+++ Records shown +++

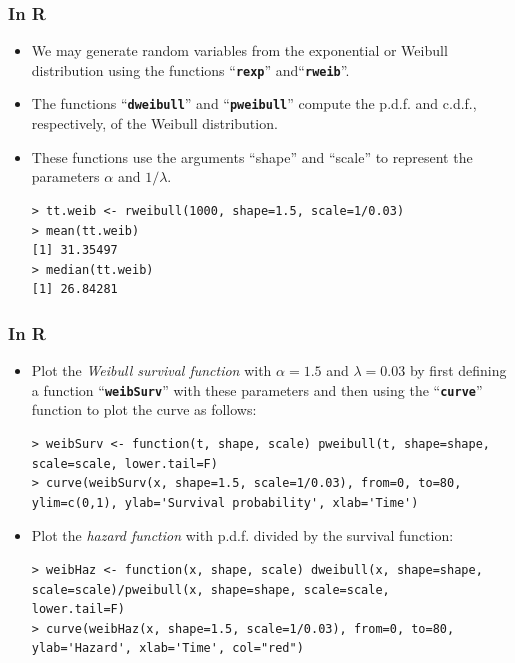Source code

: \documentclass{beamer}
\newcommand{\empr}[1]{{\emph{\color{red}#1}}}
\newcommand{\pkg}[1]{{\textbf{\texttt{#1}}}}
\begin{document}
\pagebreak
\begin{frame}[fragile]
\frametitle{In R}
\begin{itemize}	
	\item We may generate random variables from the exponential or Weibull distribution using the functions ``\pkg{rexp}'' and``\pkg{rweib}''.
	\item The functions ``\pkg{dweibull}'' and ``\pkg{pweibull}'' compute the p.d.f. and c.d.f., respectively, of the Weibull distribution.
	\item These functions use the arguments ``{\color{red}shape}'' and ``{\color{red}scale}'' to represent the parameters $\alpha$ and $1/\lambda$.
	
\begin{Verbatim}
> tt.weib <- rweibull(1000, shape=1.5, scale=1/0.03)
> mean(tt.weib)
[1] 31.35497
> median(tt.weib)
[1] 26.84281
\end{Verbatim}

\end{itemize}
\end{frame}

\pagebreak
\begin{frame}[fragile]
\frametitle{In R}
\begin{itemize}	
\item Plot the \empr{Weibull survival function} with  
$\alpha=1.5$ and \linebreak $\lambda=0.03$ by first defining a function ``\pkg{weibSurv}'' with these parameters and then using the ``\pkg{curve}'' function to plot the curve as follows:
\begin{Verbatim}
> weibSurv <- function(t, shape, scale) pweibull(t, shape=shape, 
scale=scale, lower.tail=F)
> curve(weibSurv(x, shape=1.5, scale=1/0.03), from=0, to=80, 
ylim=c(0,1), ylab='Survival probability', xlab='Time')
\end{Verbatim}
\item Plot the \empr{hazard function} with  
p.d.f. divided by the survival function:
\begin{Verbatim}
> weibHaz <- function(x, shape, scale) dweibull(x, shape=shape, 
scale=scale)/pweibull(x, shape=shape, scale=scale,
lower.tail=F)
> curve(weibHaz(x, shape=1.5, scale=1/0.03), from=0, to=80,
ylab='Hazard', xlab='Time', col="red")
\end{Verbatim}
\end{itemize}
\end{frame}
\end{document}

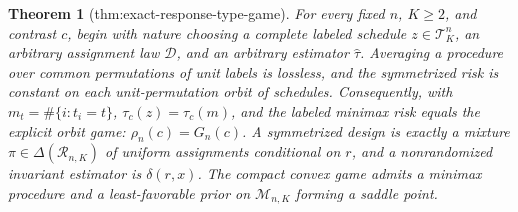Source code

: \documentclass{article}
\newtheorem{theorem}{Theorem}
\begin{document}
\begin{theorem}[thm:exact-response-type-game]\label{thm:exact-response-type-game}
For every fixed \(n\), \(K\ge2\), and contrast \(c\), begin with nature choosing a complete labeled schedule \(z\in\mathcal T_K^n\), an arbitrary assignment law \(\mathcal D\), and an arbitrary estimator \(\widehat\tau\). Averaging a procedure over common permutations of unit labels is lossless, and the symmetrized risk is constant on each unit-permutation orbit of schedules. Consequently, with \(m_t=\#\{i:t_i=t\}\), \(\tau_c(z)=\tau_c(m)\), and the labeled minimax risk equals the explicit orbit game: \(\rho_n(c)=G_n(c)\). A symmetrized design is exactly a mixture \(\pi\in\Delta(\mathcal R_{n,K})\) of uniform assignments conditional on \(r\), and a nonrandomized invariant estimator is \(\delta(r,x)\). The compact convex game admits a minimax procedure and a least-favorable prior on \(\mathcal M_{n,K}\) forming a saddle point.
\end{theorem}
\end{document}
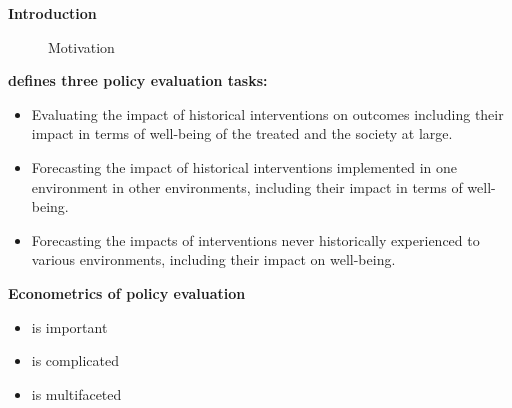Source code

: \begin{frame}\begin{center}
	\LARGE\textbf{Introduction}
\end{center}\end{frame}
\begin{frame}
\begin{figure}\caption{Motivation}\centering
    \qquad
\end{figure}
\end{frame}
\begin{frame}
	\textbf{ defines three policy evaluation tasks:}
	\begin{itemize}\setlength\itemsep{1em}
		\item Evaluating the impact of historical interventions on outcomes including their impact in terms of well-being of the treated and the society at large.
		\item Forecasting the impact of historical interventions implemented in one environment in other environments, including their impact in terms of well-being.
		\item Forecasting the impacts of interventions never historically experienced to various environments, including their impact on well-being.
	\end{itemize}
\end{frame}
\begin{frame}
	\textbf{Econometrics of policy evaluation}\\\vspace{0.3cm}
	\begin{itemize}\setlength\itemsep{1em}
		\item is important
		\item is complicated
		\item is multifaceted
	\end{itemize}
\end{frame}
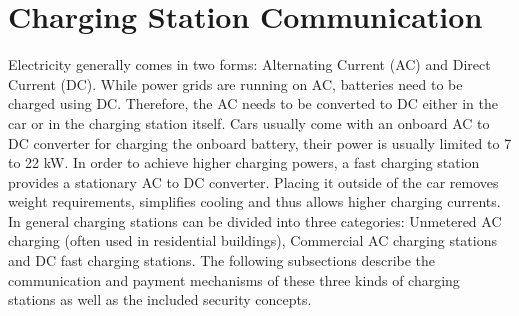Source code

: \documentclass[conference,flushend]{iaria} %
\begin{document}
\section{Charging Station Communication} \label{sec:chargingcommoverview}
Electricity generally comes in two forms: Alternating Current (AC) and Direct Current (DC).
While power grids are running on AC, batteries need to be charged using DC.
Therefore, the AC needs to be converted to DC either in the car or in the charging station itself.
Cars usually come with an onboard AC to DC converter for charging the onboard battery, their power is usually limited to 7 to 22 kW.
In order to achieve higher charging powers, a fast charging station provides a stationary AC to DC converter. Placing it outside of the car removes weight requirements, simplifies cooling and thus allows higher charging currents. \\
In general charging stations can be divided into three categories: Unmetered AC charging (often used in residential buildings), Commercial AC charging stations and DC fast charging stations.
The following subsections describe the communication and payment mechanisms of these three kinds of charging stations as well as the included security concepts.
\end{document}
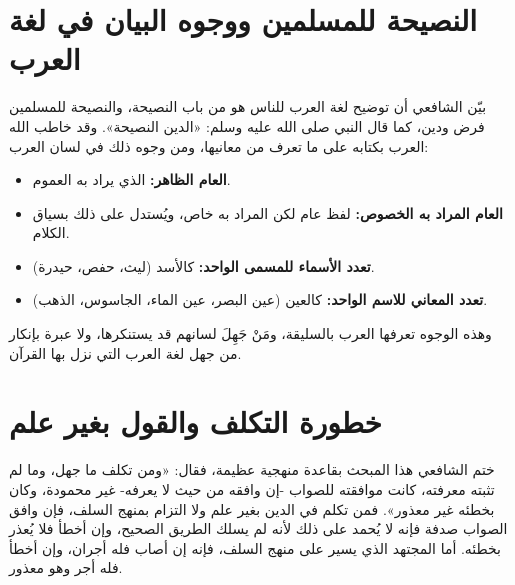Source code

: \section{النصيحة للمسلمين ووجوه البيان في لغة العرب}
بيّن الشافعي أن توضيح لغة العرب للناس هو من باب النصيحة، والنصيحة للمسلمين فرض ودين، كما قال النبي صلى الله عليه وسلم: «الدين النصيحة».
وقد خاطب الله العرب بكتابه على ما تعرف من معانيها، ومن وجوه ذلك في لسان العرب:
\begin{itemize}
    \item \textbf{العام الظاهر:} الذي يراد به العموم.
    \item \textbf{العام المراد به الخصوص:} لفظ عام لكن المراد به خاص، ويُستدل على ذلك بسياق الكلام.
    \item \textbf{تعدد الأسماء للمسمى الواحد:} كالأسد (ليث، حفص، حيدرة).
    \item \textbf{تعدد المعاني للاسم الواحد:} كالعين (عين البصر، عين الماء، الجاسوس، الذهب).
\end{itemize}
وهذه الوجوه تعرفها العرب بالسليقة، ومَنْ جَهِلَ لسانهم قد يستنكرها، ولا عبرة بإنكار من جهل لغة العرب التي نزل بها القرآن.

\section{خطورة التكلف والقول بغير علم}
ختم الشافعي هذا المبحث بقاعدة منهجية عظيمة، فقال: «ومن تكلف ما جهل، وما لم تثبته معرفته، كانت موافقته للصواب -إن وافقه من حيث لا يعرفه- غير محمودة، وكان بخطئه غير معذور».
فمن تكلم في الدين بغير علم ولا التزام بمنهج السلف، فإن وافق الصواب صدفة فإنه لا يُحمد على ذلك لأنه لم يسلك الطريق الصحيح، وإن أخطأ فلا يُعذر بخطئه. أما المجتهد الذي يسير على منهج السلف، فإنه إن أصاب فله أجران، وإن أخطأ فله أجر وهو معذور.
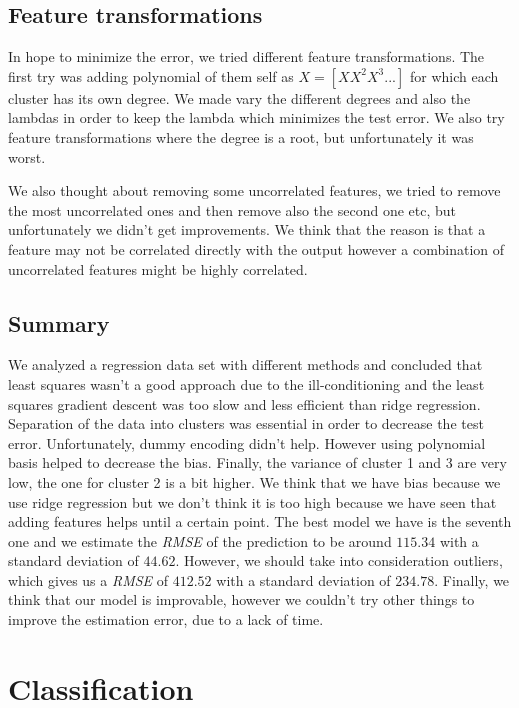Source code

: \documentclass{article} %
\begin{document}
\subsection{Feature transformations}

In hope to minimize the error, we tried different feature transformations. The first try was adding polynomial of them self as $X = [X X^2 X^3 ...]$ for which each cluster has its own degree. We made vary the different degrees and also the lambdas in order to keep the lambda which minimizes the test error. We also try feature transformations where the degree is a root, but unfortunately it was worst.

We also thought about removing some uncorrelated features, we tried to remove the most uncorrelated ones and then remove also the second one etc, but unfortunately we didn't get improvements. We think that the reason is that a feature may not be correlated directly with the output however a combination of uncorrelated features might be highly correlated. 

\subsection{Summary}

We analyzed a regression data set with different methods and concluded that least squares wasn't a good approach due to the ill-conditioning and the least squares gradient descent was too slow and less efficient than ridge regression. Separation of the data into clusters was essential in order to decrease the test error. Unfortunately, dummy encoding didn't help. However using polynomial basis helped to decrease the bias. Finally, the variance of cluster 1 and 3 are very low, the one for cluster 2 is a bit higher. We think that we have bias because we use ridge regression but we don't think it is too high because we have seen that adding features helps until a certain point. The best model we have is the seventh one and we estimate the \textit{RMSE} of the prediction to be around $115.34$ with a standard deviation of $44.62$. However, we should take into consideration outliers, which gives us a \textit{RMSE} of $412.52$ with a standard deviation of $234.78$. Finally, we think that our model is improvable, however we couldn't try other things to improve the estimation error, due to a lack of time.

\section{Classification}
\end{document}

+++

**Work instructions:** Using the listing above, show every line that includes the string "بخطئه".

**Written response:**
ختم الشافعي هذا المبحث بقاعدة منهجية عظيمة، فقال: «ومن تكلف ما جهل، وما لم تثبته معرفته، كانت موافقته للصواب -إن وافقه من حيث لا يعرفه- غير محمودة، وكان بخطئه غير معذور».
فمن تكلم في الدين بغير علم ولا التزام بمنهج السلف، فإن وافق الصواب صدفة فإنه لا يُحمد على ذلك لأنه لم يسلك الطريق الصحيح، وإن أخطأ فلا يُعذر بخطئه. أما المجتهد الذي يسير على منهج السلف، فإنه إن أصاب فله أجران، وإن أخطأ فله أجر وهو معذور.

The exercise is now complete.